### Task goal
From the entries, return every line where the string "options" shows up.
** Data extracts follows **
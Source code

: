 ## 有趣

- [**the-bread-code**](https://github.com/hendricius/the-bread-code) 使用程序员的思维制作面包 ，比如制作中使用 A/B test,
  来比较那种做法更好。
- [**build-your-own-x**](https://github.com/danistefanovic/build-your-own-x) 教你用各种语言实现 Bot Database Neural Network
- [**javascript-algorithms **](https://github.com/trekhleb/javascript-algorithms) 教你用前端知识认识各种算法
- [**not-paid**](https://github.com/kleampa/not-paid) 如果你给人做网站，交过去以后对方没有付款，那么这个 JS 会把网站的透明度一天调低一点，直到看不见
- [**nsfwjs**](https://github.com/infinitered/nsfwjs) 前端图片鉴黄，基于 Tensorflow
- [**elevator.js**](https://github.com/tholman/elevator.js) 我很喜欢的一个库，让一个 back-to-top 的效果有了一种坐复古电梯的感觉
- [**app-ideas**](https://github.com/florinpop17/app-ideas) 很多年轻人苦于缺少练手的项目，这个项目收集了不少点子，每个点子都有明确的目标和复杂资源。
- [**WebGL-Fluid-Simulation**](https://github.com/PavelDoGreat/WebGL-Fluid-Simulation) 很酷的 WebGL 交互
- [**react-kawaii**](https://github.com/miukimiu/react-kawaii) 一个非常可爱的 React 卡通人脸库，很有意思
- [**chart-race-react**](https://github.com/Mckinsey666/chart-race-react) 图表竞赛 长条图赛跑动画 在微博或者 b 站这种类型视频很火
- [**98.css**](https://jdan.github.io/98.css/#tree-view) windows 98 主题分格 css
** End of Data extracts **
** Data extracts follows **
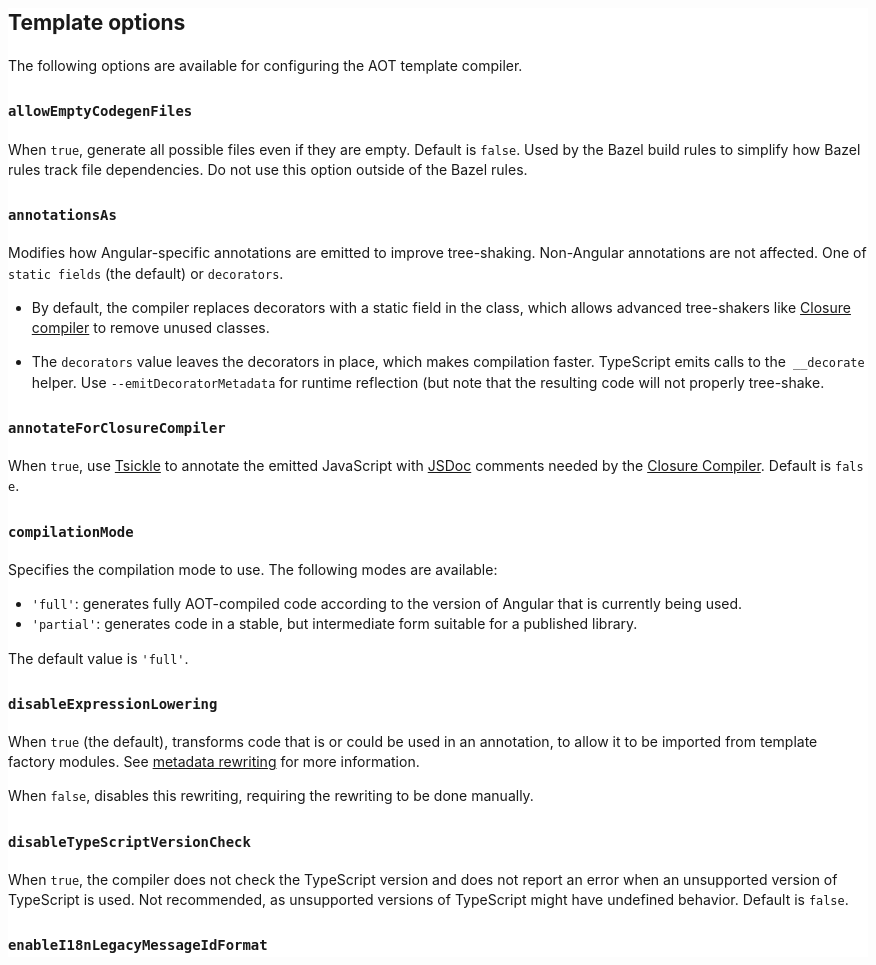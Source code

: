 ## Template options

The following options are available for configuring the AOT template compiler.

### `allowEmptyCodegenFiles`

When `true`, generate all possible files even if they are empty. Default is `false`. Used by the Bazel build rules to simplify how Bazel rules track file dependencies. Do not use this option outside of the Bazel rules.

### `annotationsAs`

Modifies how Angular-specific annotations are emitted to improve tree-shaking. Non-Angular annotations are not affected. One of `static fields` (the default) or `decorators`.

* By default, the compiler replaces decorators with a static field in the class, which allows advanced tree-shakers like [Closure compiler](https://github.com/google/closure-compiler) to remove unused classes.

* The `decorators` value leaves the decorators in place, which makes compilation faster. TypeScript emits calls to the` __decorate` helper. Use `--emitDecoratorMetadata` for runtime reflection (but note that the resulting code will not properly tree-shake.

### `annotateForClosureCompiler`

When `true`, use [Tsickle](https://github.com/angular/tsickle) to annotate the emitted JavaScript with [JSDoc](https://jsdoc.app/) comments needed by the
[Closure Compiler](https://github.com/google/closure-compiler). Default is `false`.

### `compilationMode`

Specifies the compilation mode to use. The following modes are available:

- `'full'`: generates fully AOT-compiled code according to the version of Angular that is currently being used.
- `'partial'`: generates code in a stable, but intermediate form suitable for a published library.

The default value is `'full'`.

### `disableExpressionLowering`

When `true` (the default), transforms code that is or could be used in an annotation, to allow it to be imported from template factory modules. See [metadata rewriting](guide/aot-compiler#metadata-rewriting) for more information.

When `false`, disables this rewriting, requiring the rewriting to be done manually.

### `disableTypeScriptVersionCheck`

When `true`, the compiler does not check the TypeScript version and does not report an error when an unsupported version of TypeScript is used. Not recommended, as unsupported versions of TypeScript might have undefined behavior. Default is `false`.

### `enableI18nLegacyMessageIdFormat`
** End of Data extracts **
### Exercise answer
: ## Template options
The following options are available for configuring the AOT template compiler.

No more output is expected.